Biologists construct self-assembling tiles of DNA
Harvard biologists have brought new meaning to the term “fine print” by devising microscopic tiles made of DNA that self-assemble into letters, Chinese characters, emoticons and other shapes.
More than mere doodling, their advance, detailed this week in the journal Nature, could make it easier and cheaper to build tiny DNA devices capable of delivering drugs or aiding the study of biochemistry, scientists said.
“This technique will accelerate the research field of DNA nanotechnology,” said Ebbe Sloth Andersen, a researcher at Aarhus University in Denmark who collaborated on an editorial that accompanied the report.
In its usual role as a warehouse for storing genetic information, DNA helps build humans and hummingbirds, maple trees and meerkats — all sorts of complex organisms. But as a building material for machines smaller than the smallest bacterium, it has been tough to control.
Since the early 1980s, engineers have experimented with a variety of approaches to create structures out of DNA, including the use of tiles — small bricks woven together out of several strands of DNA — that could stick to one another and self-assemble into shapes.
But when researchers tried to construct precisely defined shapes, they ran into trouble, said Peng Yin, a systems biologist at Harvard’s Wyss Institute in Boston and senior author of the Nature study. The tiles tended to stick together incorrectly, resulting in incomplete structures.
“People thought this couldn’t work,” Yin said.
But he and his collaborators pressed on, ultimately designing bricks out of single — rather than multiple — strands of DNA.
The strands each had four sequences of 10 or 11 bases, which could bind to complementary sequences of 10 or 11 bases on other tiles. If all four sequences on the edges of a tile bind with their matching counterparts on neighboring tiles, the tile assumes a rectangular shape.
The scientists programmed the tiles to stack up in a staggered formation, like a miniature brick wall. Then they created shapes by leaving out tiles at certain locations of their 64-by-103-nanometer “molecular canvas.”
Yin compared the process to a group of people who figure out how to form a line when each of them knows only who they’re supposed to be behind: Person No. 2 knows he should follow person No. 1, person No. 3 knows she should follow person No. 2, and so on.
Similarly, for every tile on the Harvard team’s canvas, each linking edge should connect only with its perfect complement, Yin said.

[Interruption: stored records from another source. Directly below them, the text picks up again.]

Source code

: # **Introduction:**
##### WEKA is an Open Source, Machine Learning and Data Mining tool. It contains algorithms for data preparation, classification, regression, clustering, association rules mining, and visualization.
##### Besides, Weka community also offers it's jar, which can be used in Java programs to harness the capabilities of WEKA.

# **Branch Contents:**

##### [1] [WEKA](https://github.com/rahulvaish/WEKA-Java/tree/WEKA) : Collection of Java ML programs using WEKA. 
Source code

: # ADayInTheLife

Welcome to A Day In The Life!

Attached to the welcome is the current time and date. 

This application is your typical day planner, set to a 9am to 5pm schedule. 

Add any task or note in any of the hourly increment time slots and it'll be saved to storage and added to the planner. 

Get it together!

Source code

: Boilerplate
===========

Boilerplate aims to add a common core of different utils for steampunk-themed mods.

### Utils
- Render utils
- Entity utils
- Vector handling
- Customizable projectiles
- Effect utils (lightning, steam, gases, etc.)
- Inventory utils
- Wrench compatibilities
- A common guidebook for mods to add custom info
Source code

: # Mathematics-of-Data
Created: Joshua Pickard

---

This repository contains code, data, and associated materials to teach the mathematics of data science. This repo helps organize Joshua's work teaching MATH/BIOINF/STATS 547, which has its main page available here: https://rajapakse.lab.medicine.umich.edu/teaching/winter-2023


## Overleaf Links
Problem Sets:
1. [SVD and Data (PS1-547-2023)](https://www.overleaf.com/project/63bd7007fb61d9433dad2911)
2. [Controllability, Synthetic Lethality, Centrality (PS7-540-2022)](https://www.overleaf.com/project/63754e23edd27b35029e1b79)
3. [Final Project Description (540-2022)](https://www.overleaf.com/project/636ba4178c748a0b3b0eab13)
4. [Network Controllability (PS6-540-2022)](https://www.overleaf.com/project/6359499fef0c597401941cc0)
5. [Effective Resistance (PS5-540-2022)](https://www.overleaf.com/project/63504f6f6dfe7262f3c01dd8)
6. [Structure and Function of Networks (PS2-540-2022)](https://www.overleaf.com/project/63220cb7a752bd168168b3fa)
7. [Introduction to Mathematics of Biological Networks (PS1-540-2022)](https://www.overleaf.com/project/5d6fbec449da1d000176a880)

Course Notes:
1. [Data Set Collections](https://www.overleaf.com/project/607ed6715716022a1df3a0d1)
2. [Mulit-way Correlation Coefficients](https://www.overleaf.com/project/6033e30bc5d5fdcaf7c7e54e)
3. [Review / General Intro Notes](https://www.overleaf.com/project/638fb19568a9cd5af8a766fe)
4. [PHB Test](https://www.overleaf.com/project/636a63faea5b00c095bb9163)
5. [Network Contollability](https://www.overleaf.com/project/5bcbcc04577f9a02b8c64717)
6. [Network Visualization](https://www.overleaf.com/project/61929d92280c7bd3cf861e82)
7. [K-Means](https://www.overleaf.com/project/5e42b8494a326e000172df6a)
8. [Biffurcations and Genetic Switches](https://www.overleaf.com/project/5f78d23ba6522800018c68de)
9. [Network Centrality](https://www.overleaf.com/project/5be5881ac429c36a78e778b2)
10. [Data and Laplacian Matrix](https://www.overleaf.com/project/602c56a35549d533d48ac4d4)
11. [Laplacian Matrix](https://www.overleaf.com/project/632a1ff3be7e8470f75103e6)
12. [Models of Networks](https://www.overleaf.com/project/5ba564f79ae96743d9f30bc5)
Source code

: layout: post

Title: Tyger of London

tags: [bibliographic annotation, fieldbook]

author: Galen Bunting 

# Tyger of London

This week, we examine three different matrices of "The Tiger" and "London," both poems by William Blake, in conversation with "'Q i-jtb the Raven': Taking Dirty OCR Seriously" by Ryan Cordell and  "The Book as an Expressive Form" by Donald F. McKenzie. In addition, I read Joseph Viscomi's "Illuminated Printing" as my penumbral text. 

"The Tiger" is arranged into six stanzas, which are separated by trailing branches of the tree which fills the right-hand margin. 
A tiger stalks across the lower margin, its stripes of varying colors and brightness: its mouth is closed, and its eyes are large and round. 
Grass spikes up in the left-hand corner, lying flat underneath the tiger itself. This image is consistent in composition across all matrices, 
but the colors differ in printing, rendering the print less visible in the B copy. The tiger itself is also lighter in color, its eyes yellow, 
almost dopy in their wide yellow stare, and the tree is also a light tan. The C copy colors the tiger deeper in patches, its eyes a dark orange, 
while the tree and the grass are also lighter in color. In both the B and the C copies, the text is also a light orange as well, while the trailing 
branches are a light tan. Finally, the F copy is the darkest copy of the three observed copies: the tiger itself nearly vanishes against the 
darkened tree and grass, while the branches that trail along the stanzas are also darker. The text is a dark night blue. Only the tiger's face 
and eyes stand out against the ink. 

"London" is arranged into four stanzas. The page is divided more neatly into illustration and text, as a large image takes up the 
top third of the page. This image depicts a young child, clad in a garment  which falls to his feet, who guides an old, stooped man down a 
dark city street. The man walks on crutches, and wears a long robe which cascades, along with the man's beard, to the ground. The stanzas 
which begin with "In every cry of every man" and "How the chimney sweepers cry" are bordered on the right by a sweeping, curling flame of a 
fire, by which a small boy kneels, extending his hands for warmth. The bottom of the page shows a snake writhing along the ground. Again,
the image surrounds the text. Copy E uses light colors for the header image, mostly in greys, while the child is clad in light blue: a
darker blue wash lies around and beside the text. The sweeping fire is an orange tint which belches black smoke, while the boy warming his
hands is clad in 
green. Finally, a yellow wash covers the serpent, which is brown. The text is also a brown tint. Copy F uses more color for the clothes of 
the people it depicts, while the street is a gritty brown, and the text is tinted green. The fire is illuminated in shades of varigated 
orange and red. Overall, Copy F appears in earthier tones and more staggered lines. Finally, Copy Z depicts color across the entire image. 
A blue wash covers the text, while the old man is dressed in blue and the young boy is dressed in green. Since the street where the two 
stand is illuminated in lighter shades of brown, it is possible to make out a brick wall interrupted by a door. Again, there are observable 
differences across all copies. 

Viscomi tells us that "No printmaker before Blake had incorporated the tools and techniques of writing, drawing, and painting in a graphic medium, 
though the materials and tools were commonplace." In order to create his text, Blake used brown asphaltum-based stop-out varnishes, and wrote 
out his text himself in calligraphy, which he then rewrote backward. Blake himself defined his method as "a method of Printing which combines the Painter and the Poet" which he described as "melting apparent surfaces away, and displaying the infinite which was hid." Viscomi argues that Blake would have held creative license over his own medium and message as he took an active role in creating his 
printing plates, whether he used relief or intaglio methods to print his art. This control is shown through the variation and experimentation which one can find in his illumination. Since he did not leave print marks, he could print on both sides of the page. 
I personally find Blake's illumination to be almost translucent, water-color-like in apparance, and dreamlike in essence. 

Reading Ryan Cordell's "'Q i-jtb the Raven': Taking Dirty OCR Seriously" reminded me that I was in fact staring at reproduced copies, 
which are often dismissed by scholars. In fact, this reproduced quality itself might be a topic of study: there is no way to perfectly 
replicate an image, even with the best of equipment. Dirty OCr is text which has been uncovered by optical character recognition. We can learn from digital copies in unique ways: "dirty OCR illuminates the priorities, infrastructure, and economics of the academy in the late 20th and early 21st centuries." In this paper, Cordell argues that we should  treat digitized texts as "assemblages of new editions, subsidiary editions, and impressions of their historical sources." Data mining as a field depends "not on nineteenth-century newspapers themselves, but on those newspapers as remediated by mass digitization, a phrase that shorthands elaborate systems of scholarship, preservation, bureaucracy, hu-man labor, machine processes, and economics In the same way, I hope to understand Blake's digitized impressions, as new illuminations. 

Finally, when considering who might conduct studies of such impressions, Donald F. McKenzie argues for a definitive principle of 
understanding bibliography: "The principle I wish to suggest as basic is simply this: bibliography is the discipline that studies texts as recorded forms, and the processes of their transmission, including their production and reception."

“You just mix these 1,000 different molecules, and they know how to combine,” he said. “There’s only one position for them to fit.”
Using the technique, the team initially attempted to construct 110 shapes. All but seven of them assembled properly.
The holdouts included the “@” sign, a hollow “H” and two Chinese characters. The researchers managed to successfully redesign four of the shapes.
To speed the assembly process, team members wrote a computer program that could analyze images and figure out which mix of edges would be necessary to get the modular tiles to self-assemble properly. They used a robot to pick the correct tiles to use in each batch.
The technique is “quite amazing,” said Hao Yan, a professor at the Biodesign Institute at Arizona State University in Tempe who was not involved in the research.
It also could turn out to be quite efficient, because different combinations of the same tiles can create different shapes, Andersen said.